Cure behavior of nanostructured hierarchical composites with functionalized carbon nanotubes

Electrophoretic deposition is a promising technique to hybridize nanomaterials with conventional reinforcing materials for multifunctional applications. It utilizes the principle of electrophoresis, where electric potential drives charged particles dispersed in a liquid towards counter-charged substrates. Polymer matrix can be infused into the hybridized fibers to produce hierarchical polymer composites with reinforcements spanning several orders of magnitude in scale. This research addresses a key challenge associated with nanostructured composites produced by first dispersing the nanoscale reinforcement into the polymer matrix and then infusing into the fiber reinforcement (direct mix/infusion method).

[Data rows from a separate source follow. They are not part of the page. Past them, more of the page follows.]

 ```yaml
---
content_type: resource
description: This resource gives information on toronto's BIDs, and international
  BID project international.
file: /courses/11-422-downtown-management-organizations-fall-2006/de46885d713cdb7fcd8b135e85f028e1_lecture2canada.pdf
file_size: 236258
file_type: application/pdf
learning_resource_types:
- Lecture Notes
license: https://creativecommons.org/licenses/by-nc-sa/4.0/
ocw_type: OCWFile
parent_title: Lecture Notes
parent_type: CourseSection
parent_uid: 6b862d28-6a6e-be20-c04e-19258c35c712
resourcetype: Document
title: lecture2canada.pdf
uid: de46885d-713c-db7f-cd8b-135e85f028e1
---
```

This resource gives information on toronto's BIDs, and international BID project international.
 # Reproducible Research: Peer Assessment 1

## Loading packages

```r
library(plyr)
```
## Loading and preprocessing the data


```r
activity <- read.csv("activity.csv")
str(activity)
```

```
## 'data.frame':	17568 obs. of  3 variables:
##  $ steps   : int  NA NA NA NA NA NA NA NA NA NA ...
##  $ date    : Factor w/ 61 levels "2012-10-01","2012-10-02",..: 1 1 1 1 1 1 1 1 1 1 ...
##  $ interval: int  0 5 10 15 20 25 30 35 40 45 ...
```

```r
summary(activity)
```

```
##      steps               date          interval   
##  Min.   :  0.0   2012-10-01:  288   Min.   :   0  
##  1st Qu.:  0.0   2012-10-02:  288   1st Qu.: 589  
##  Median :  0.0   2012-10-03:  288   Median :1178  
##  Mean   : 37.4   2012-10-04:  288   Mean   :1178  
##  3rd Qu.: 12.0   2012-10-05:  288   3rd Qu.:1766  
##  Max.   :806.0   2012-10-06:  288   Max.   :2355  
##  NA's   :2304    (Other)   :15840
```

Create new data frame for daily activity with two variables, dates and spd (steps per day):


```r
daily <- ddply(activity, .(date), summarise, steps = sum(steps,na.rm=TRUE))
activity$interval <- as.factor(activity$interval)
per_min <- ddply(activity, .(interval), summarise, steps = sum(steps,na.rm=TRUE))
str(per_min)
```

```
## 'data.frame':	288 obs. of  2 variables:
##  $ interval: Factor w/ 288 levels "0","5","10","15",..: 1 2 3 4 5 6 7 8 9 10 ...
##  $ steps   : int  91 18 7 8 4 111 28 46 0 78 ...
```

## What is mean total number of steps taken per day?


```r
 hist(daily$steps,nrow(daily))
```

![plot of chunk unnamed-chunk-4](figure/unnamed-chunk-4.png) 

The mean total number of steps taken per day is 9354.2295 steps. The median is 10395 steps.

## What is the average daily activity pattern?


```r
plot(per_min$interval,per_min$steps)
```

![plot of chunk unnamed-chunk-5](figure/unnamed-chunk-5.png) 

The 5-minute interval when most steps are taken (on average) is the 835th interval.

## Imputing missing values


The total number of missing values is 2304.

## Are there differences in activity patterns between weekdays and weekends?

The key limitation is on the volume fraction of the nanoscale particles due to the drastic increase of the resin viscosity and the potential filtering effect of the particles during resin infusion. Our model system consists of an aqueous dispersion of carbon nanotubes (CNT) functionalized with a cationic polymer, polyethyleneimine (PEI), non-conductive glass fabric and epoxy resin. Amine functional groups of PEI are protonated under mildly acidic conditions, producing positively charged CNTs. A stable dispersion is formed through repulsive electrostatic forces among charged CNTs, which also facilitates deposition under applied electric fields. CNT-PEI films uniformly deposited via EPD on each filament throughout the fabric form a unique interface between reinforcing fiber and epoxy matrix. Concentrated amines from CNT-PEI coatings possibly alter the curing mechanism of infused epoxy resin, thereby creating the graded mechanical properties at the interface. In this study, curing kinetics and thermomechanical properties of epoxy resin are investigated with added PEI which provides stoichiometrically excessive amines. It is expected that the curing temperature profile can be designed to optimize the interfacial properties of electrophoretically processed CNT-PEI multiscale composites.